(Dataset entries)
┄┄┄┄┄┄┄┄┄┄
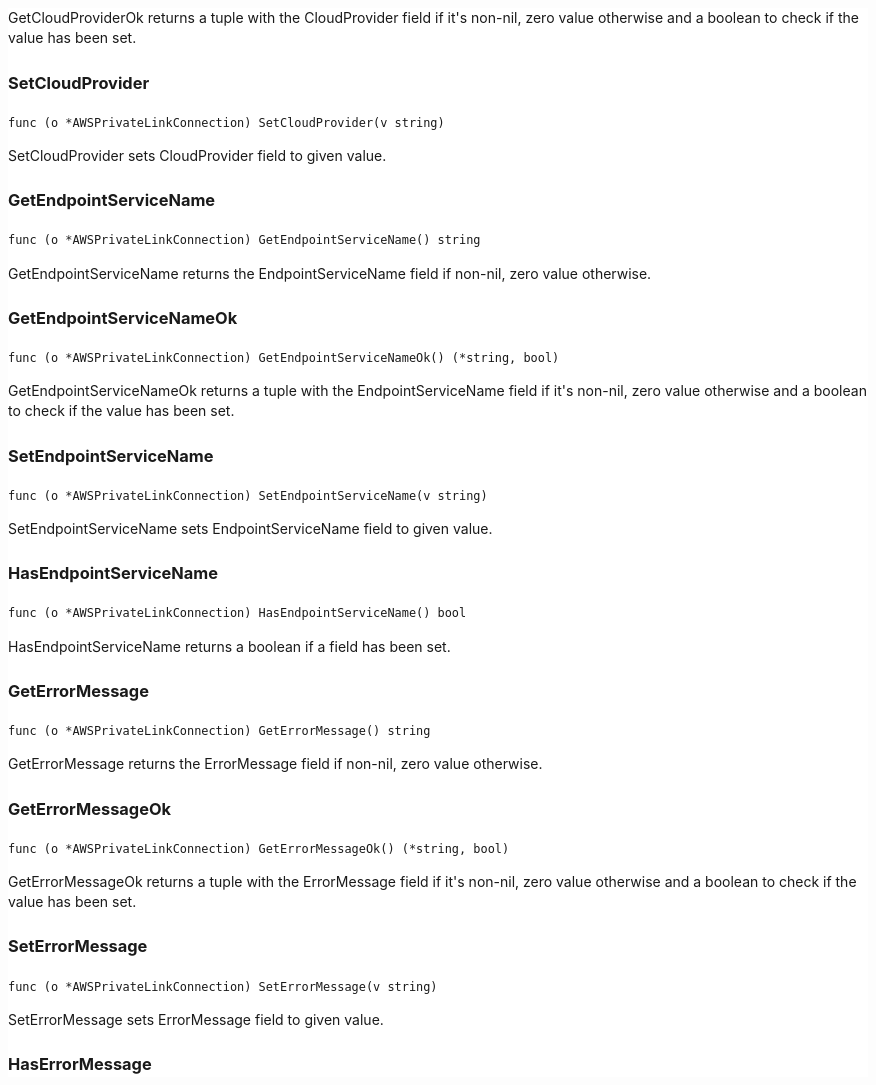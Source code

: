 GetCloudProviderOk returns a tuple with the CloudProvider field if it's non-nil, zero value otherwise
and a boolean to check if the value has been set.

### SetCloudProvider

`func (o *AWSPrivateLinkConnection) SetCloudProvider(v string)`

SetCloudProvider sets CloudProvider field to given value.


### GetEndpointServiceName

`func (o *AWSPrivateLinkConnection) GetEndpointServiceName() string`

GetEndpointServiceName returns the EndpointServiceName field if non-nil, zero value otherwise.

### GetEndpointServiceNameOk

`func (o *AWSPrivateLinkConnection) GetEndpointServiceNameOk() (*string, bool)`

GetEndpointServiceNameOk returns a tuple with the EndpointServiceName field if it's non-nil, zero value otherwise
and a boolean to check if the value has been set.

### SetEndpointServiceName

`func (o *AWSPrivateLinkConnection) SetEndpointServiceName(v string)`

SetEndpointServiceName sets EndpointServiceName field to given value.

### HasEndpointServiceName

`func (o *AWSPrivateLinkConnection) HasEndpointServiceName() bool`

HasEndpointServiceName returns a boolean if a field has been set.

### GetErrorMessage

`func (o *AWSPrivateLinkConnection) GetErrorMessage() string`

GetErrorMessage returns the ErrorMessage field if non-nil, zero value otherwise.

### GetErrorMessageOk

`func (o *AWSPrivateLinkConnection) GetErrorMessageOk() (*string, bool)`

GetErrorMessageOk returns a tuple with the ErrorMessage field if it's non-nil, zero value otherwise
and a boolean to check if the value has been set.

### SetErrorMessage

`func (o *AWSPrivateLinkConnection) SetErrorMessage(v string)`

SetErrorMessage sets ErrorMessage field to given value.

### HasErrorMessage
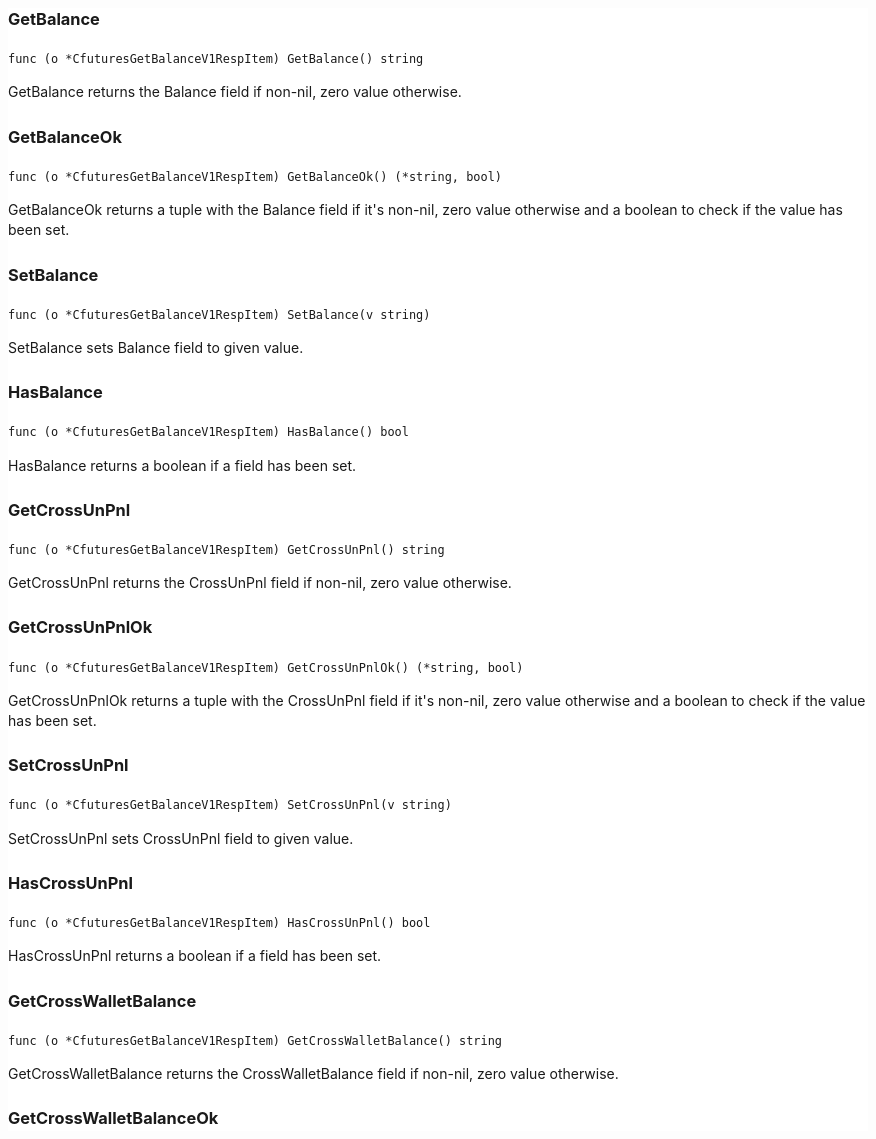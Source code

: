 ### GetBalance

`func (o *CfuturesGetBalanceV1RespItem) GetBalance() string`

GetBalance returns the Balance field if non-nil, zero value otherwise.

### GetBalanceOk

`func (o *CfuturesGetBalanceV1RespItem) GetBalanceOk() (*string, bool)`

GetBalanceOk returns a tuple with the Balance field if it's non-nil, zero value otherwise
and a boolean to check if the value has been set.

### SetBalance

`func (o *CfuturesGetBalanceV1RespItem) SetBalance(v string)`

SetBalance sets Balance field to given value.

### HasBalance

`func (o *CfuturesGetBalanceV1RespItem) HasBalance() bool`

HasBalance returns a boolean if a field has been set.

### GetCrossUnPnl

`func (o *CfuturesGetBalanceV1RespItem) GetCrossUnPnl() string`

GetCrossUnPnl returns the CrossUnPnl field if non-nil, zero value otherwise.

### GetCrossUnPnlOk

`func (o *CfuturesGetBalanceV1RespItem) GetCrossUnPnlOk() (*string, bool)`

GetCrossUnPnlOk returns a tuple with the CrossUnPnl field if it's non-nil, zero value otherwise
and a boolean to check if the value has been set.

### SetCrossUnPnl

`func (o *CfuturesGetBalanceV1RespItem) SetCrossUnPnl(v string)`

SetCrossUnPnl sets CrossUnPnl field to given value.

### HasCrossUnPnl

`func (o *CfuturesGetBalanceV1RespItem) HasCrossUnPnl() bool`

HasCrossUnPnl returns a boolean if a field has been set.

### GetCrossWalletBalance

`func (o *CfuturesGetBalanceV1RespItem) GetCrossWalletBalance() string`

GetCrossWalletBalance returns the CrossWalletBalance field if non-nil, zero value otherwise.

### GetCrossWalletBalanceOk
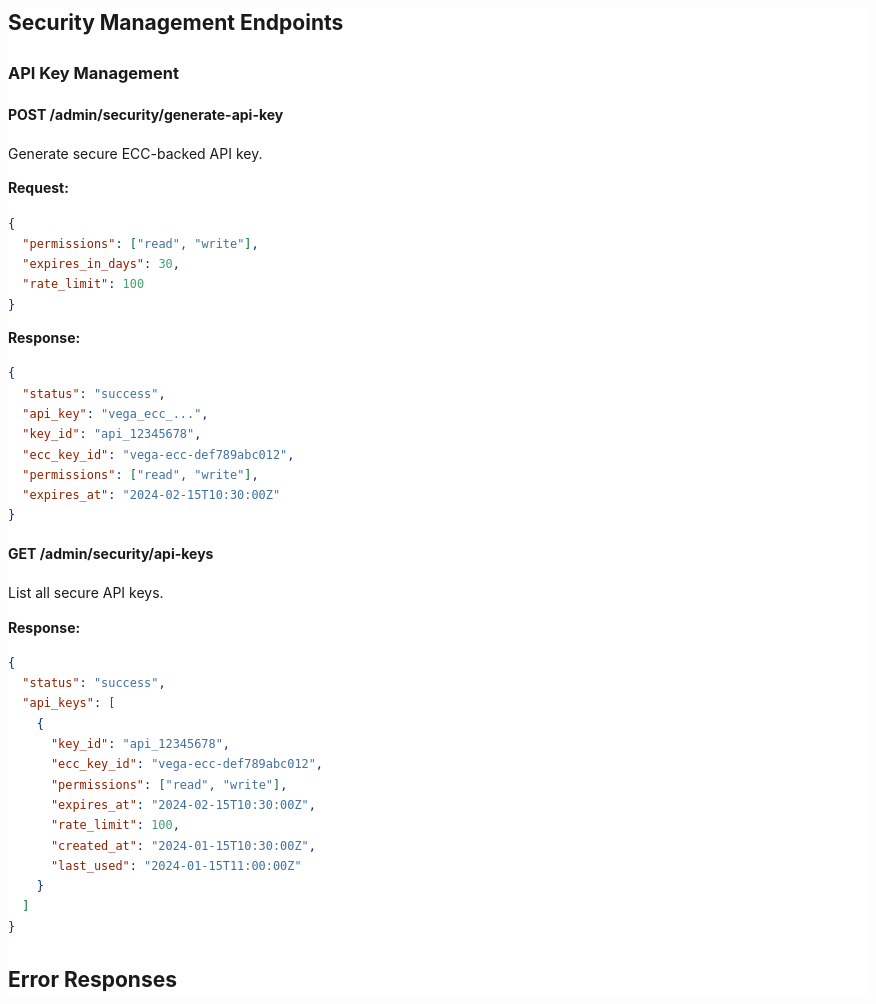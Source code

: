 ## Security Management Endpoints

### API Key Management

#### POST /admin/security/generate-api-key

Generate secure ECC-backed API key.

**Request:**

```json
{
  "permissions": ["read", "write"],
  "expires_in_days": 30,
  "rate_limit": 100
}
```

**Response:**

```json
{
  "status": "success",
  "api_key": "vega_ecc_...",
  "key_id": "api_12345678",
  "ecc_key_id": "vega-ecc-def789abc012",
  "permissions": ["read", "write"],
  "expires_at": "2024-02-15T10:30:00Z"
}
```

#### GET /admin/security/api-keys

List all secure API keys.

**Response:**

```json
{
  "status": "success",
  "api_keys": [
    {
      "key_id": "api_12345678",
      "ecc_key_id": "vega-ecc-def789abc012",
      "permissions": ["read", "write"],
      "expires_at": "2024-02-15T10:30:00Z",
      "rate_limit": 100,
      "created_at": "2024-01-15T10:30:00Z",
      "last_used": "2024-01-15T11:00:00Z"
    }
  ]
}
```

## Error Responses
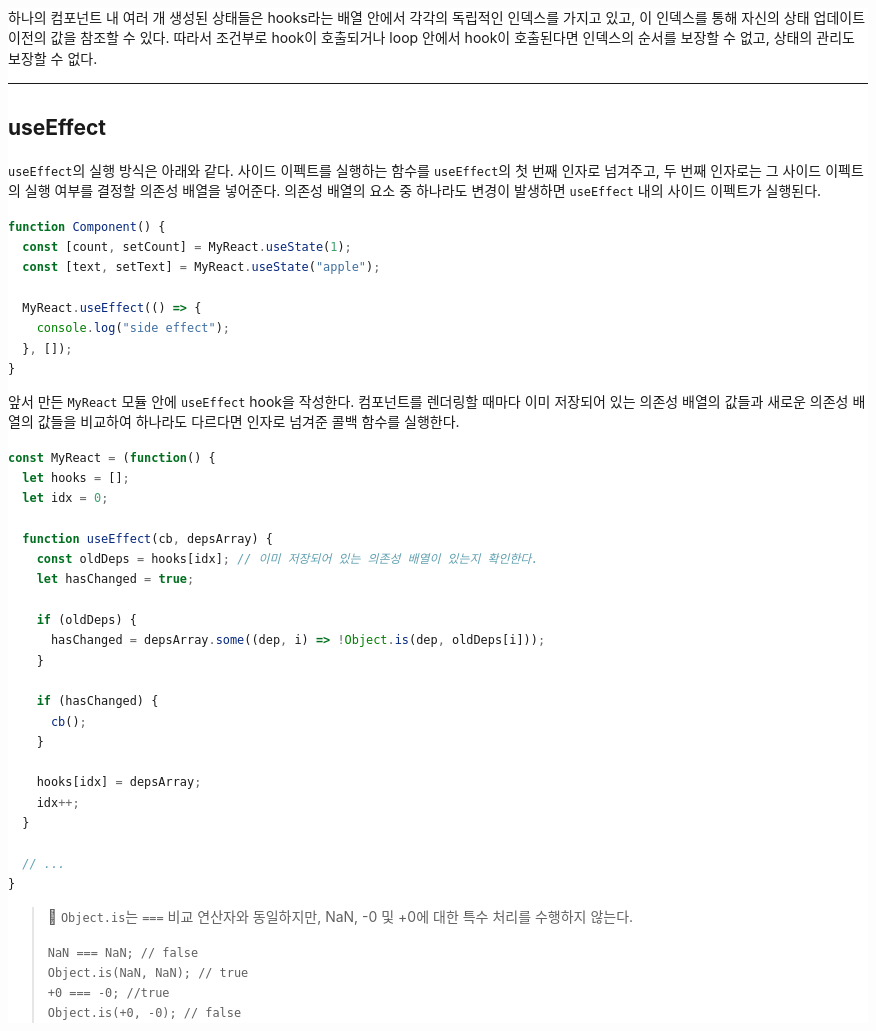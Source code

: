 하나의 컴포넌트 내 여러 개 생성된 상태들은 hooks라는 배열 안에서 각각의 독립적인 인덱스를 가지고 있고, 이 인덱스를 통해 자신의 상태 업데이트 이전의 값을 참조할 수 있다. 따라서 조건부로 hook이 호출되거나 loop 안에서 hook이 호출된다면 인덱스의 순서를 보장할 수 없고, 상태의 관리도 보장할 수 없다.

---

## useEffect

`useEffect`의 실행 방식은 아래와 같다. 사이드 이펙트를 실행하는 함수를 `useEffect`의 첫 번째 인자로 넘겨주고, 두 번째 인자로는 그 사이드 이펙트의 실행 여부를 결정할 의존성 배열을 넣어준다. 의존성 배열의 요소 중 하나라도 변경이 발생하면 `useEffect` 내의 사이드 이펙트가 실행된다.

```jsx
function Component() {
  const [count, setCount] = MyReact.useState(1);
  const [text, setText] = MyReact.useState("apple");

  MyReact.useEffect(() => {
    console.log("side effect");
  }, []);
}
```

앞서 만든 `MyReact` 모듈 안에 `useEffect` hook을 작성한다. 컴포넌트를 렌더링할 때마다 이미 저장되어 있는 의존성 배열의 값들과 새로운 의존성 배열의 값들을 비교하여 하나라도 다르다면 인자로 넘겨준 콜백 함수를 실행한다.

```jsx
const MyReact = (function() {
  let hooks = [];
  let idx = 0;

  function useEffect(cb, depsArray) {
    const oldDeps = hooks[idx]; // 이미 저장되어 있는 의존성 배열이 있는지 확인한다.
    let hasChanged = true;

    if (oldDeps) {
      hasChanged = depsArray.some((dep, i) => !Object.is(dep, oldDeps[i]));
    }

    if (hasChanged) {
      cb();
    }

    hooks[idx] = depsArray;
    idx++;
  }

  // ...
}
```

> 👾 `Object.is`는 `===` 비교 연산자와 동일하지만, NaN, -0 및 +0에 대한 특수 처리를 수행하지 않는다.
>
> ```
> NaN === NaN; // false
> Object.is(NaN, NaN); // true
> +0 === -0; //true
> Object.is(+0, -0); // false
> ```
┄┄┄┄┄┄┄┄┄┄
Could you restate every record above word for word, dropping the pictures?

Source code

: GetCloudProviderOk returns a tuple with the CloudProvider field if it's non-nil, zero value otherwise
and a boolean to check if the value has been set.

### SetCloudProvider

`func (o *AWSPrivateLinkConnection) SetCloudProvider(v string)`

SetCloudProvider sets CloudProvider field to given value.


### GetEndpointServiceName

`func (o *AWSPrivateLinkConnection) GetEndpointServiceName() string`

GetEndpointServiceName returns the EndpointServiceName field if non-nil, zero value otherwise.

### GetEndpointServiceNameOk

`func (o *AWSPrivateLinkConnection) GetEndpointServiceNameOk() (*string, bool)`

GetEndpointServiceNameOk returns a tuple with the EndpointServiceName field if it's non-nil, zero value otherwise
and a boolean to check if the value has been set.

### SetEndpointServiceName

`func (o *AWSPrivateLinkConnection) SetEndpointServiceName(v string)`

SetEndpointServiceName sets EndpointServiceName field to given value.

### HasEndpointServiceName

`func (o *AWSPrivateLinkConnection) HasEndpointServiceName() bool`

HasEndpointServiceName returns a boolean if a field has been set.

### GetErrorMessage

`func (o *AWSPrivateLinkConnection) GetErrorMessage() string`

GetErrorMessage returns the ErrorMessage field if non-nil, zero value otherwise.

### GetErrorMessageOk

`func (o *AWSPrivateLinkConnection) GetErrorMessageOk() (*string, bool)`

GetErrorMessageOk returns a tuple with the ErrorMessage field if it's non-nil, zero value otherwise
and a boolean to check if the value has been set.

### SetErrorMessage

`func (o *AWSPrivateLinkConnection) SetErrorMessage(v string)`

SetErrorMessage sets ErrorMessage field to given value.

### HasErrorMessage
Source code

: ### GetBalance

`func (o *CfuturesGetBalanceV1RespItem) GetBalance() string`

GetBalance returns the Balance field if non-nil, zero value otherwise.

### GetBalanceOk

`func (o *CfuturesGetBalanceV1RespItem) GetBalanceOk() (*string, bool)`

GetBalanceOk returns a tuple with the Balance field if it's non-nil, zero value otherwise
and a boolean to check if the value has been set.

### SetBalance

`func (o *CfuturesGetBalanceV1RespItem) SetBalance(v string)`

SetBalance sets Balance field to given value.

### HasBalance

`func (o *CfuturesGetBalanceV1RespItem) HasBalance() bool`

HasBalance returns a boolean if a field has been set.

### GetCrossUnPnl

`func (o *CfuturesGetBalanceV1RespItem) GetCrossUnPnl() string`

GetCrossUnPnl returns the CrossUnPnl field if non-nil, zero value otherwise.

### GetCrossUnPnlOk

`func (o *CfuturesGetBalanceV1RespItem) GetCrossUnPnlOk() (*string, bool)`

GetCrossUnPnlOk returns a tuple with the CrossUnPnl field if it's non-nil, zero value otherwise
and a boolean to check if the value has been set.

### SetCrossUnPnl

`func (o *CfuturesGetBalanceV1RespItem) SetCrossUnPnl(v string)`

SetCrossUnPnl sets CrossUnPnl field to given value.

### HasCrossUnPnl

`func (o *CfuturesGetBalanceV1RespItem) HasCrossUnPnl() bool`

HasCrossUnPnl returns a boolean if a field has been set.

### GetCrossWalletBalance

`func (o *CfuturesGetBalanceV1RespItem) GetCrossWalletBalance() string`

GetCrossWalletBalance returns the CrossWalletBalance field if non-nil, zero value otherwise.

### GetCrossWalletBalanceOk
Source code

: ## Security Management Endpoints

### API Key Management

#### POST /admin/security/generate-api-key

Generate secure ECC-backed API key.

**Request:**

```json
{
  "permissions": ["read", "write"],
  "expires_in_days": 30,
  "rate_limit": 100
}
```

**Response:**

```json
{
  "status": "success",
  "api_key": "vega_ecc_...",
  "key_id": "api_12345678",
  "ecc_key_id": "vega-ecc-def789abc012",
  "permissions": ["read", "write"],
  "expires_at": "2024-02-15T10:30:00Z"
}
```

#### GET /admin/security/api-keys

List all secure API keys.

**Response:**

```json
{
  "status": "success",
  "api_keys": [
    {
      "key_id": "api_12345678",
      "ecc_key_id": "vega-ecc-def789abc012",
      "permissions": ["read", "write"],
      "expires_at": "2024-02-15T10:30:00Z",
      "rate_limit": 100,
      "created_at": "2024-01-15T10:30:00Z",
      "last_used": "2024-01-15T11:00:00Z"
    }
  ]
}
```

## Error Responses
Source code

: 하나의 컴포넌트 내 여러 개 생성된 상태들은 hooks라는 배열 안에서 각각의 독립적인 인덱스를 가지고 있고, 이 인덱스를 통해 자신의 상태 업데이트 이전의 값을 참조할 수 있다. 따라서 조건부로 hook이 호출되거나 loop 안에서 hook이 호출된다면 인덱스의 순서를 보장할 수 없고, 상태의 관리도 보장할 수 없다.

---

## useEffect

`useEffect`의 실행 방식은 아래와 같다. 사이드 이펙트를 실행하는 함수를 `useEffect`의 첫 번째 인자로 넘겨주고, 두 번째 인자로는 그 사이드 이펙트의 실행 여부를 결정할 의존성 배열을 넣어준다. 의존성 배열의 요소 중 하나라도 변경이 발생하면 `useEffect` 내의 사이드 이펙트가 실행된다.

```jsx
function Component() {
  const [count, setCount] = MyReact.useState(1);
  const [text, setText] = MyReact.useState("apple");

  MyReact.useEffect(() => {
    console.log("side effect");
  }, []);
}
```

앞서 만든 `MyReact` 모듈 안에 `useEffect` hook을 작성한다. 컴포넌트를 렌더링할 때마다 이미 저장되어 있는 의존성 배열의 값들과 새로운 의존성 배열의 값들을 비교하여 하나라도 다르다면 인자로 넘겨준 콜백 함수를 실행한다.

```jsx
const MyReact = (function() {
  let hooks = [];
  let idx = 0;

  function useEffect(cb, depsArray) {
    const oldDeps = hooks[idx]; // 이미 저장되어 있는 의존성 배열이 있는지 확인한다.
    let hasChanged = true;

    if (oldDeps) {
      hasChanged = depsArray.some((dep, i) => !Object.is(dep, oldDeps[i]));
    }

    if (hasChanged) {
      cb();
    }

    hooks[idx] = depsArray;
    idx++;
  }

  // ...
}
```

> 👾 `Object.is`는 `===` 비교 연산자와 동일하지만, NaN, -0 및 +0에 대한 특수 처리를 수행하지 않는다.
>
> ```
> NaN === NaN; // false
> Object.is(NaN, NaN); // true
> +0 === -0; //true
> Object.is(+0, -0); // false
> ```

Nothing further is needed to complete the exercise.